Originally posted at ouhos.org, the now-discontinued blog of the OU History of Science Collections. Neither this post nor any of its content should be taken as an official communication of the University of Oklahoma.
Today when the University has shut down because of this beautiful snowfall, let’s remember Johann Kepler, one of the most innovative astronomers who ever lived. Yet his contributions reached far beyond the realm of astronomy – to meteorology, mathematics, geology, mineralogy and crystallography.
In 1611, Kepler published a little pamphlet as a New Years greeting for some friends. Entitled Strena, seu de Nive Sexangula, it contained a study of the snowflake. Kepler distinguished the way organisms grow from the growth of crystals by accretion, and pioneered geometrical methods for explaining crystal packing. The work stimulated inquiry in mineralogy for the next two centuries. Indeed, as recently as 1998, Thomas Hales provided what is generally regarded as a mathematical proof of one of Kepler’s conjectures about crystal packing (cf. “Kepler’s Conjecture“).

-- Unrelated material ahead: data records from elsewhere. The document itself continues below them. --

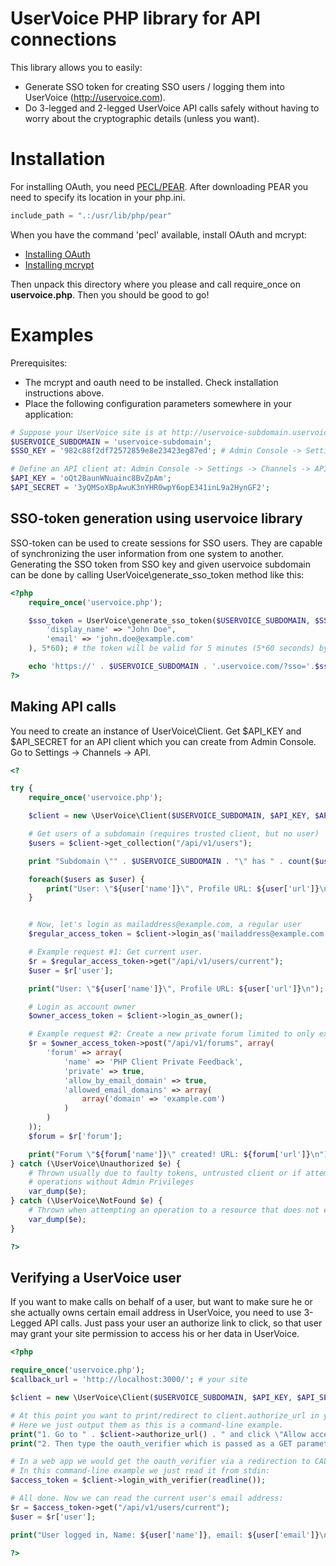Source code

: UserVoice PHP library for API connections
=========================================

This library allows you to easily:
* Generate SSO token for creating SSO users / logging them into UserVoice (http://uservoice.com).
* Do 3-legged and 2-legged UserVoice API calls safely without having to worry about the cryptographic details (unless you want).


Installation
============

For installing OAuth, you need [PECL/PEAR](http://pear.php.net/manual/en/installation.getting.php). After downloading 
PEAR you need to specify its location in your php.ini.

```php
include_path = ".:/usr/lib/php/pear"
```

When you have the command 'pecl' available, install OAuth and mcrypt:

* [Installing OAuth](http://www.php.net/manual/en/oauth.setup.php)
* [Installing mcrypt](http://www.php.net/manual/en/mcrypt.setup.php)

Then unpack this directory where you please and call require_once on **uservoice.php**. Then you should be good to go!

Examples
========

Prerequisites:

* The mcrypt and oauth need to be installed. Check installation instructions above.
* Place the following configuration parameters somewhere in your application:

```php
# Suppose your UserVoice site is at http://uservoice-subdomain.uservoice.com/
$USERVOICE_SUBDOMAIN = 'uservoice-subdomain';
$SSO_KEY = '982c88f2df72572859e8e23423eg87ed'; # Admin Console -> Settings -> General -> User Authentication

# Define an API client at: Admin Console -> Settings -> Channels -> API
$API_KEY = 'oQt2BaunWNuainc8BvZpAm';
$API_SECRET = '3yQMSoXBpAwuK3nYHR0wpY6opE341inL9a2HynGF2';
```

SSO-token generation using uservoice library
--------------------------------------------

SSO-token can be used to create sessions for SSO users. They are capable of synchronizing the user information from one system to another.
Generating the SSO token from SSO key and given uservoice subdomain can be done by calling UserVoice\\generate\_sso\_token method like this:

```php
<?php
    require_once('uservoice.php');

    $sso_token = UserVoice\generate_sso_token($USERVOICE_SUBDOMAIN, $SSO_KEY, array(
        'display_name' => "John Doe",
        'email' => 'john.doe@example.com'
    ), 5*60); # the token will be valid for 5 minutes (5*60 seconds) by default

    echo 'https://' . $USERVOICE_SUBDOMAIN . '.uservoice.com/?sso='.$sso_token."\n";
?>
```

Making API calls
----------------

You need to create an instance of UserVoice\\Client. Get $API_KEY and $API_SECRET for an API client which you can create 
from Admin Console. Go to Settings -> Channels -> API.

```php
<?

try {
    require_once('uservoice.php');

    $client = new \UserVoice\Client($USERVOICE_SUBDOMAIN, $API_KEY, $API_SECRET);

    # Get users of a subdomain (requires trusted client, but no user)
    $users = $client->get_collection("/api/v1/users");

    print "Subdomain \"" . $USERVOICE_SUBDOMAIN . "\" has " . count($users) . " users.\n";

    foreach($users as $user) {
        print("User: \"${user['name']}\", Profile URL: ${user['url']}\n");
    }


    # Now, let's login as mailaddress@example.com, a regular user
    $regular_access_token = $client->login_as('mailaddress@example.com');

    # Example request #1: Get current user.
    $r = $regular_access_token->get("/api/v1/users/current");
    $user = $r['user'];

    print("User: \"${user['name']}\", Profile URL: ${user['url']}\n");

    # Login as account owner
    $owner_access_token = $client->login_as_owner();

    # Example request #2: Create a new private forum limited to only example.com email domain.
    $r = $owner_access_token->post("/api/v1/forums", array(
        'forum' => array(
            'name' => 'PHP Client Private Feedback',
            'private' => true,
            'allow_by_email_domain' => true,
            'allowed_email_domains' => array(
                array('domain' => 'example.com')
            )
        )
    ));
    $forum = $r['forum'];

    print("Forum \"${forum['name']}\" created! URL: ${forum['url']}\n");
} catch (\UserVoice\Unauthorized $e) {
    # Thrown usually due to faulty tokens, untrusted client or if attempting
    # operations without Admin Privileges
    var_dump($e);
} catch (\UserVoice\NotFound $e) {
    # Thrown when attempting an operation to a resource that does not exist
    var_dump($e);
}

?>
```

Verifying a UserVoice user
--------------------------

If you want to make calls on behalf of a user, but want to make sure he or she
actually owns certain email address in UserVoice, you need to use 3-Legged API
calls. Just pass your user an authorize link to click, so that user may grant
your site permission to access his or her data in UserVoice.

```php
<?php

require_once('uservoice.php');
$callback_url = 'http://localhost:3000/'; # your site

$client = new \UserVoice\Client($USERVOICE_SUBDOMAIN, $API_KEY, $API_SECRET, array('callback' => $callback_url));

# At this point you want to print/redirect to client.authorize_url in your application.
# Here we just output them as this is a command-line example.
print("1. Go to " . $client->authorize_url() . " and click \"Allow access\".\n");
print("2. Then type the oauth_verifier which is passed as a GET parameter to the callback URL:\n");

# In a web app we would get the oauth_verifier via a redirection to CALLBACK_URL.
# In this command-line example we just read it from stdin:
$access_token = $client->login_with_verifier(readline());

# All done. Now we can read the current user's email address:
$r = $access_token->get("/api/v1/users/current");
$user = $r['user'];

print("User logged in, Name: ${user['name']}, email: ${user['email']}\n");

?>
```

The Strena (1611) is quite rare, and illustrates the depth of the OU Kepler collection which includes first editions of all of his major works. 30 works by Kepler published before 1700 are held in the OU History of Science Collections. We have digitized the Strena and it is available in our online galleries. The Collections also hold an English translation: The Six-Cornered Snowflake, trans. Colin Hardie (Oxford: Clarendon Press, 1966). For a brief discussion of the Strena’s contents, see Cecil J. Schneer, “Kepler’s New Year’s Gift of a Snowflake,” Isis, 51: 1960, 531-545 (available online at JSTOR).